Electronic Media

Son Takes Over Where Dad Left Off

By William Mahoney
Los Angeles Bureau Chief
October 19, 1992

LOS ANGELES — Imagine being 25 years old and taking over your father’s business after his death, without any experience in the field and few organized records to follow.

Add to that a business climate that’s taken a particularly unfavorable turn for small companies.

That’s exactly what Stephen Rodgers, chief executive officer of independent distributor The Peter Rodgers Organization did four years ago.

His father, industry veteran Peter Rodgers, had been in the TV business since 1950, and had run his own company since 1976.

After he died in February 1988, a legal fight among family members ensued over the fate of the company, with some pushing to liquidate it.

But Stephen Rodgers won out and took over the business.

He soon found himself wading through paperwork left by his father, most of which wasn’t very useful, Mr. Rodgers said.

“My dad kept a lot of it in his head,” he said.

Mr.
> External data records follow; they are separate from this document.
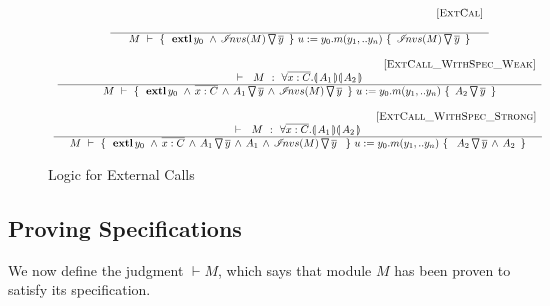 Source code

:  





\small{
\begin{figure}[hbt]
$\begin{array}{c}
\inferruleSD{\hspace{4.7cm} [\sc{ExtCal}]}
	{ 
   	 
        }
	{   \hproves{M} 
						{ \    { \external{y_0} }\,     \wedge \,  \PushAS {y}{\extract{M}}\   }
						{ \ u:=y_0.m(y_1,.. y_n)\    }
						{ \    \PushAS {y}{\extract{M}}   \ }	
}
\\
\\
\inferruleSD{\hspace{4.7cm} [\sc{ExtCall\_WithSpec\_Weak}]}
	{ 
   	\promises M   {\TwoStatesQ {\overline {x:C}} {A_1}{A_2}}
        }
	{   \hproves{M} 
						{ \    { \external{y_0} }\, \wedge \, \overline {x:C}  \, \wedge \,  \PushAS  {y}{  A_1} \,   \wedge \,  \PushAS {y}{\extract{M}}\   }
						{ \ u:=y_0.m(y_1,.. y_n)\    }
						{ \ \PushAS  {y} { A_2}     \ }	
}
\\
\\
\inferruleSD{\hspace{4.7cm}[\sc{ExtCall\_WithSpec\_Strong}]}
	{        	
	\promises M   {\TwoStatesQ {\overline {x:C}} {A_1}{A_2}}
   	}
	{   \hproves{M} 
						{ \  {\external{y_0}  } \, \wedge\, \overline {x:C}\, \wedge\,  \PushAS  {y} { A_1} \, \wedge\,  A_1\, \wedge\,  \PushAS {y}{\extract{M}}\   \  }
						{ \ u:=y_0.m(y_1,.. y_n)\    }
						{ \  \ \PushAS  {y} { A_2}\,  \wedge\, A_2 \  }	
}\
\\
\end{array}
$
\caption{Logic for External Calls}
\label{f:external:calls}
\end{figure}
}




\subsection{Proving \SpecLang Specifications}

We now define the judgment $\vdash M$, which says that module $M$ has been proven to satisfy its specification.


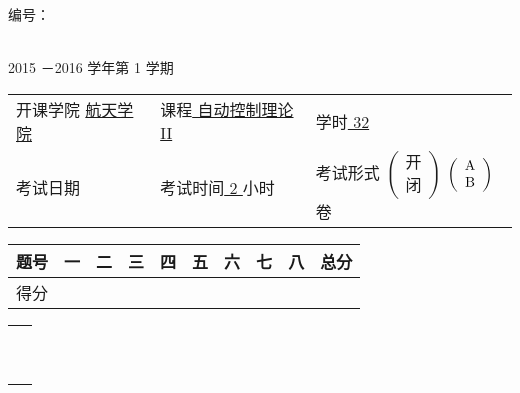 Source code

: \documentclass[12pt,oneside]{article}
\begin{document}
\noindent 编号：\underline {\hspace{4eM}}



\begin{center}
\textbf{ \fontsize{18pt}{\baselineskip}\selectfont{西北工业大学考试试题（卷）}}\\
2015 －2016 学年第 1 学期
\end{center}

{
\flushleft

\begin{tabular}{lll}
开课学院 \underline {\hspace{1em} 航天学院\hspace{1em} }& 课程\underline {\hspace{1em} 自动控制理论II\hspace{1em} }& 学时\underline {\hspace{1em} 32\hspace{1em} }\\
考试日期\underline {\hspace{6eM} }& 考试时间\underline {\hspace{1em} 2\hspace{1em} }小时 & 考试形式
$\left(\begin{array}{c}
\mbox{开}\\
\mbox{闭}
\end{array} \right)$
$\left(\begin{array}{*{10}c}
 \mbox{A} \\
 \mbox{B} 
\end{array} \right)$卷 
\end{tabular}
}

{
\center
\renewcommand{\tabcolsep}{1.2em}
\begin{tabular}{|c|c|c|c|c|c|c|c|c|c|} 
\hline
题号 & 一 & 二 & 三 & 四 & 五 & 六 & 七 & 八 & 总分 \\
\hline
得分 &    &    &    &    &    &    &    &    & \\
\hline 
\end{tabular}
}
\begin{tabular}{c}
\ \\
\ 
\end{tabular}
\newcommand{\onlytest}[1]{#1}
\newcommand{\onlyanswer}[1]{}

\clearpage
\end{document}

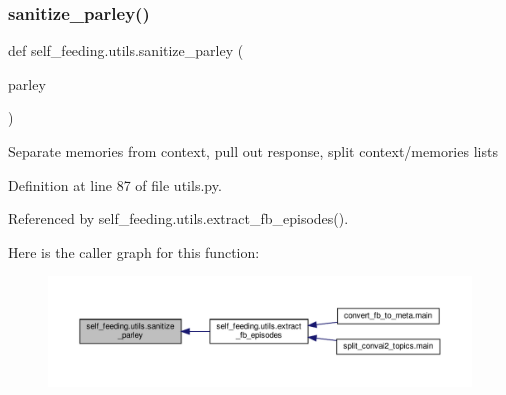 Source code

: \subsubsection{\texorpdfstring{sanitize\+\_\+parley()}{sanitize\_parley()}}
{\footnotesize\ttfamily def self\+\_\+feeding.\+utils.\+sanitize\+\_\+parley (\begin{DoxyParamCaption}\item[{}]{parley }\end{DoxyParamCaption})}

\begin{DoxyVerb}Separate memories from context, pull out response, split context/memories lists
\end{DoxyVerb}
 

Definition at line 87 of file utils.\+py.



Referenced by self\+\_\+feeding.\+utils.\+extract\+\_\+fb\+\_\+episodes().

Here is the caller graph for this function\+:
\nopagebreak
\begin{figure}[H]
\begin{center}
\leavevmode
\includegraphics[width=350pt]{namespaceself__feeding_1_1utils_a6c6383b2b208a5cf7d3d043376411034_icgraph}
\end{center}
\end{figure}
Rodgers’ only involvement in TV up to that point was helping his dad at National Association of Television Program Executives conventions.

He had been making his living engineering heating and air conditioning systems for high-rise buildings.

“I came in with no knowledge of sales, whatsoever,” he says.

Mr. Rodgers sifted through files and letters, trying to learn the business and the state of the company.

Eventually he sorted the papers out enough to get the distribution company active again.

“My father taught me this business,” he says now, “but he wasn’t alive when he taught me.”

After spending a few years mining the library product and supervising other ongoing sales activities, Mr. Rodgers went to last year’s NATPE with a new first-run series called “Only In Hollywood,” the company’s first all-barter new series.

He picked up rights to the show, 26 weekly half-hours looking at the untold stories in Hollywood, just before NATPE began, and he came out of the convention with five clearances.

Yet, over the next eight months, he managed to get the show cleared in 117 markets covering 73 percent of the country for launch this fall.

It’s now rolling out in various markets.

Though Mr. Rodgers says he’s “still learning,” he’s certainly accomplished something by entering the tough first-run barter arena, and he’s considering other new offerings.

The Peter Rodgers company is planning to roll out a barter movie package from features in the company’s library, which includes such series as “I Spy” and “The Shari Lewis Show.”

Mr. Rodgers is also considering some development opportunities for future weekly first-run series.

At NATPE next year, the company will double its usual amount of exhibition space at the convention, from 400 square feet to 800.